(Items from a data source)
● ● ● ● ●
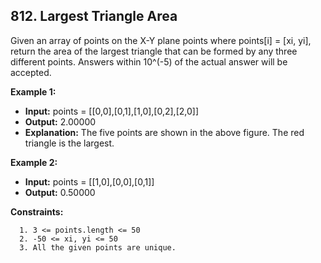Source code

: ## 812. Largest Triangle Area

Given an array of points on the X-Y plane points where points[i] = [xi, yi], return the area of the largest triangle that can be formed by any three different points. Answers within 10^(-5) of the actual answer will be accepted.

**Example 1:**

- **Input:** points = [[0,0],[0,1],[1,0],[0,2],[2,0]]
- **Output:** 2.00000
- **Explanation:** The five points are shown in the above figure. The red triangle is the largest.

**Example 2:**

- **Input:** points = [[1,0],[0,0],[0,1]]
- **Output:** 0.50000

**Constraints:**

      1. 3 <= points.length <= 50
      2. -50 <= xi, yi <= 50
      3. All the given points are unique.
● ● ● ● ●
Give the records again exactly, minus the pictures.

Source code

: ## 812. Largest Triangle Area

Given an array of points on the X-Y plane points where points[i] = [xi, yi], return the area of the largest triangle that can be formed by any three different points. Answers within 10^(-5) of the actual answer will be accepted.

**Example 1:**

- **Input:** points = [[0,0],[0,1],[1,0],[0,2],[2,0]]
- **Output:** 2.00000
- **Explanation:** The five points are shown in the above figure. The red triangle is the largest.

**Example 2:**

- **Input:** points = [[1,0],[0,0],[0,1]]
- **Output:** 0.50000

**Constraints:**

      1. 3 <= points.length <= 50
      2. -50 <= xi, yi <= 50
      3. All the given points are unique.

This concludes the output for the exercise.